Set down all of the entries below word for word, with the pictures left out.

+++

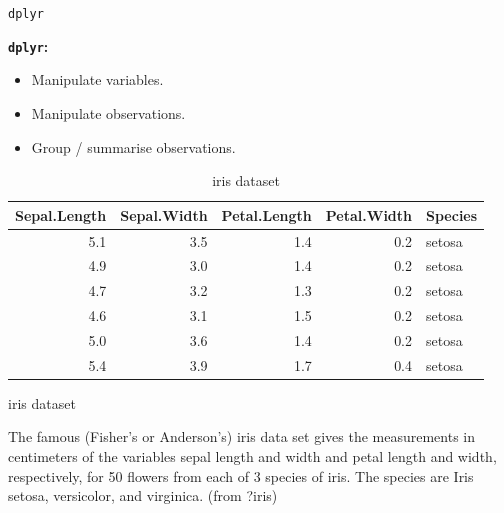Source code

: \documentclass[14pt,ignorenonframetext,]{bredelebeamer}
\providecommand{\tightlist}{%
  \setlength{\itemsep}{0pt}\setlength{\parskip}{0pt}}
\begin{document}
\begin{frame}[fragile]{\texttt{dplyr}}

\textbf{\texttt{dplyr}:}

\begin{itemize}
\tightlist
\item
  Manipulate variables.
\item
  Manipulate observations.
\item
  Group / summarise observations.
\end{itemize}

\begin{center}
\begin{table}[t]

\caption{\label{tab:unnamed-chunk-23}iris dataset}
\centering
\begin{tabular}{r|r|r|r|l}
\hline
Sepal.Length & Sepal.Width & Petal.Length & Petal.Width & Species\\
\hline
5.1 & 3.5 & 1.4 & 0.2 & setosa\\
\hline
4.9 & 3.0 & 1.4 & 0.2 & setosa\\
\hline
4.7 & 3.2 & 1.3 & 0.2 & setosa\\
\hline
4.6 & 3.1 & 1.5 & 0.2 & setosa\\
\hline
5.0 & 3.6 & 1.4 & 0.2 & setosa\\
\hline
5.4 & 3.9 & 1.7 & 0.4 & setosa\\
\hline
\end{tabular}
\end{table}
\end{center}

\begin{block}{iris dataset}

The famous (Fisher's or Anderson's) iris data set gives the measurements
in centimeters of the variables sepal length and width and petal length
and width, respectively, for 50 flowers from each of 3 species of iris.
The species are Iris setosa, versicolor, and virginica. (from ?iris)

\end{block}

\end{frame}
\end{document}

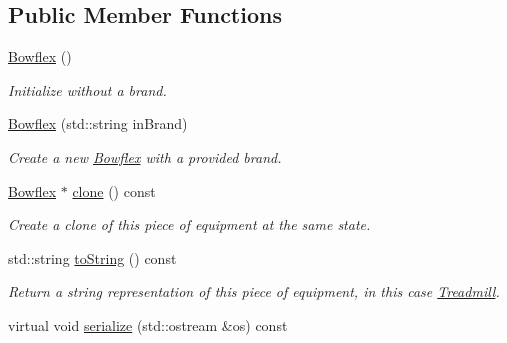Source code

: \subsection*{Public Member Functions}
\begin{DoxyCompactItemize}
\item 
\hypertarget{class_bowflex_a97acf1c2c9e6a50fe29f725831b12314}{}\hyperlink{class_bowflex_a97acf1c2c9e6a50fe29f725831b12314}{Bowflex} ()\label{class_bowflex_a97acf1c2c9e6a50fe29f725831b12314}

\begin{DoxyCompactList}\small\item\em Initialize without a brand. \end{DoxyCompactList}\item 
\hyperlink{class_bowflex_a10b7274af9e6835b12ec58cb61d39eac}{Bowflex} (std\+::string in\+Brand)
\begin{DoxyCompactList}\small\item\em Create a new \hyperlink{class_bowflex}{Bowflex} with a provided brand. \end{DoxyCompactList}\item 
\hypertarget{class_bowflex_a39d1bae9773c36a0800f1dfef1de9404}{}\hyperlink{class_bowflex}{Bowflex} $\ast$ \hyperlink{class_bowflex_a39d1bae9773c36a0800f1dfef1de9404}{clone} () const \label{class_bowflex_a39d1bae9773c36a0800f1dfef1de9404}

\begin{DoxyCompactList}\small\item\em Create a clone of this piece of equipment at the same state. \end{DoxyCompactList}\item 
\hypertarget{class_bowflex_a31980655a56dcf5446d138f9beb3606b}{}std\+::string \hyperlink{class_bowflex_a31980655a56dcf5446d138f9beb3606b}{to\+String} () const \label{class_bowflex_a31980655a56dcf5446d138f9beb3606b}

\begin{DoxyCompactList}\small\item\em Return a string representation of this piece of equipment, in this case \textquotesingle{}\hyperlink{class_treadmill}{Treadmill}\textquotesingle{}. \end{DoxyCompactList}\item 
\hypertarget{class_bowflex_a5246901c7ecc848a7db8630def1755bf}{}virtual void \hyperlink{class_bowflex_a5246901c7ecc848a7db8630def1755bf}{serialize} (std\+::ostream \&os) const \label{class_bowflex_a5246901c7ecc848a7db8630def1755bf}


\end{DoxyCompactItemize}
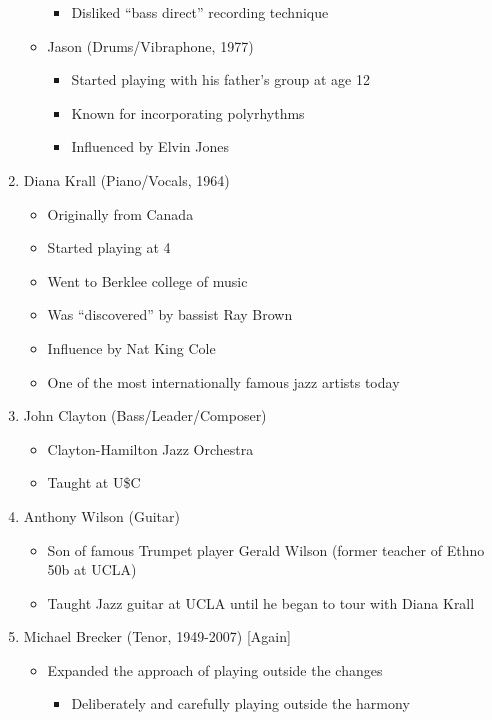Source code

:\documentclass[]{article}
\providecommand{\tightlist}{%
  \setlength{\itemsep}{0pt}\setlength{\parskip}{0pt}}
\begin{document}
\begin{enumerate}
\begin{itemize}
    \begin{itemize}
    \tightlist
    \item
      Disliked ``bass direct'' recording technique
    \end{itemize}
  \item
    Jason (Drums/Vibraphone, 1977)

    \begin{itemize}
    \tightlist
    \item
      Started playing with his father's group at age 12
    \item
      Known for incorporating polyrhythms
    \item
      Influenced by Elvin Jones
    \end{itemize}
  \end{itemize}
\item
  Diana Krall (Piano/Vocals, 1964)

  \begin{itemize}
  \tightlist
  \item
    Originally from Canada
  \item
    Started playing at 4
  \item
    Went to Berklee college of music
  \item
    Was ``discovered'' by bassist Ray Brown
  \item
    Influence by Nat King Cole
  \item
    One of the most internationally famous jazz artists today
  \end{itemize}
\item
  John Clayton (Bass/Leader/Composer)

  \begin{itemize}
  \tightlist
  \item
    Clayton-Hamilton Jazz Orchestra
  \item
    Taught at U\$C
  \end{itemize}
\item
  Anthony Wilson (Guitar)

  \begin{itemize}
  \tightlist
  \item
    Son of famous Trumpet player Gerald Wilson (former teacher of Ethno
    50b at UCLA)
  \item
    Taught Jazz guitar at UCLA until he began to tour with Diana Krall
  \end{itemize}
\item
  Michael Brecker (Tenor, 1949-2007) {[}Again{]}

  \begin{itemize}
  \tightlist
  \item
    Expanded the approach of playing outside the changes

    \begin{itemize}
    \tightlist
    \item
      Deliberately and carefully playing outside the harmony
    \end{itemize}
  \end{itemize}
\end{enumerate}
\end{document}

+++

*SOLUTION:*
Source code

: \documentclass[14pt,ignorenonframetext,]{bredelebeamer}
\providecommand{\tightlist}{%
  \setlength{\itemsep}{0pt}\setlength{\parskip}{0pt}}
\begin{document}
\begin{frame}[fragile]{\texttt{dplyr}}

\textbf{\texttt{dplyr}:}

\begin{itemize}
\tightlist
\item
  Manipulate variables.
\item
  Manipulate observations.
\item
  Group / summarise observations.
\end{itemize}

\begin{center}
\begin{table}[t]

\caption{\label{tab:unnamed-chunk-23}iris dataset}
\centering
\begin{tabular}{r|r|r|r|l}
\hline
Sepal.Length & Sepal.Width & Petal.Length & Petal.Width & Species\\
\hline
5.1 & 3.5 & 1.4 & 0.2 & setosa\\
\hline
4.9 & 3.0 & 1.4 & 0.2 & setosa\\
\hline
4.7 & 3.2 & 1.3 & 0.2 & setosa\\
\hline
4.6 & 3.1 & 1.5 & 0.2 & setosa\\
\hline
5.0 & 3.6 & 1.4 & 0.2 & setosa\\
\hline
5.4 & 3.9 & 1.7 & 0.4 & setosa\\
\hline
\end{tabular}
\end{table}
\end{center}

\begin{block}{iris dataset}

The famous (Fisher's or Anderson's) iris data set gives the measurements
in centimeters of the variables sepal length and width and petal length
and width, respectively, for 50 flowers from each of 3 species of iris.
The species are Iris setosa, versicolor, and virginica. (from ?iris)

\end{block}

\end{frame}
\end{document}

Source code

: \subsection*{Public Member Functions}
\begin{DoxyCompactItemize}
\item 
\hypertarget{class_bowflex_a97acf1c2c9e6a50fe29f725831b12314}{}\hyperlink{class_bowflex_a97acf1c2c9e6a50fe29f725831b12314}{Bowflex} ()\label{class_bowflex_a97acf1c2c9e6a50fe29f725831b12314}

\begin{DoxyCompactList}\small\item\em Initialize without a brand. \end{DoxyCompactList}\item 
\hyperlink{class_bowflex_a10b7274af9e6835b12ec58cb61d39eac}{Bowflex} (std\+::string in\+Brand)
\begin{DoxyCompactList}\small\item\em Create a new \hyperlink{class_bowflex}{Bowflex} with a provided brand. \end{DoxyCompactList}\item 
\hypertarget{class_bowflex_a39d1bae9773c36a0800f1dfef1de9404}{}\hyperlink{class_bowflex}{Bowflex} $\ast$ \hyperlink{class_bowflex_a39d1bae9773c36a0800f1dfef1de9404}{clone} () const \label{class_bowflex_a39d1bae9773c36a0800f1dfef1de9404}

\begin{DoxyCompactList}\small\item\em Create a clone of this piece of equipment at the same state. \end{DoxyCompactList}\item 
\hypertarget{class_bowflex_a31980655a56dcf5446d138f9beb3606b}{}std\+::string \hyperlink{class_bowflex_a31980655a56dcf5446d138f9beb3606b}{to\+String} () const \label{class_bowflex_a31980655a56dcf5446d138f9beb3606b}

\begin{DoxyCompactList}\small\item\em Return a string representation of this piece of equipment, in this case \textquotesingle{}\hyperlink{class_treadmill}{Treadmill}\textquotesingle{}. \end{DoxyCompactList}\item 
\hypertarget{class_bowflex_a5246901c7ecc848a7db8630def1755bf}{}virtual void \hyperlink{class_bowflex_a5246901c7ecc848a7db8630def1755bf}{serialize} (std\+::ostream \&os) const \label{class_bowflex_a5246901c7ecc848a7db8630def1755bf}


\end{DoxyCompactItemize}
Source code

:\documentclass[]{article}
\providecommand{\tightlist}{%
  \setlength{\itemsep}{0pt}\setlength{\parskip}{0pt}}
\begin{document}
\begin{enumerate}
\begin{itemize}
    \begin{itemize}
    \tightlist
    \item
      Disliked ``bass direct'' recording technique
    \end{itemize}
  \item
    Jason (Drums/Vibraphone, 1977)

    \begin{itemize}
    \tightlist
    \item
      Started playing with his father's group at age 12
    \item
      Known for incorporating polyrhythms
    \item
      Influenced by Elvin Jones
    \end{itemize}
  \end{itemize}
\item
  Diana Krall (Piano/Vocals, 1964)

  \begin{itemize}
  \tightlist
  \item
    Originally from Canada
  \item
    Started playing at 4
  \item
    Went to Berklee college of music
  \item
    Was ``discovered'' by bassist Ray Brown
  \item
    Influence by Nat King Cole
  \item
    One of the most internationally famous jazz artists today
  \end{itemize}
\item
  John Clayton (Bass/Leader/Composer)

  \begin{itemize}
  \tightlist
  \item
    Clayton-Hamilton Jazz Orchestra
  \item
    Taught at U\$C
  \end{itemize}
\item
  Anthony Wilson (Guitar)

  \begin{itemize}
  \tightlist
  \item
    Son of famous Trumpet player Gerald Wilson (former teacher of Ethno
    50b at UCLA)
  \item
    Taught Jazz guitar at UCLA until he began to tour with Diana Krall
  \end{itemize}
\item
  Michael Brecker (Tenor, 1949-2007) {[}Again{]}

  \begin{itemize}
  \tightlist
  \item
    Expanded the approach of playing outside the changes

    \begin{itemize}
    \tightlist
    \item
      Deliberately and carefully playing outside the harmony
    \end{itemize}
  \end{itemize}
\end{enumerate}
\end{document}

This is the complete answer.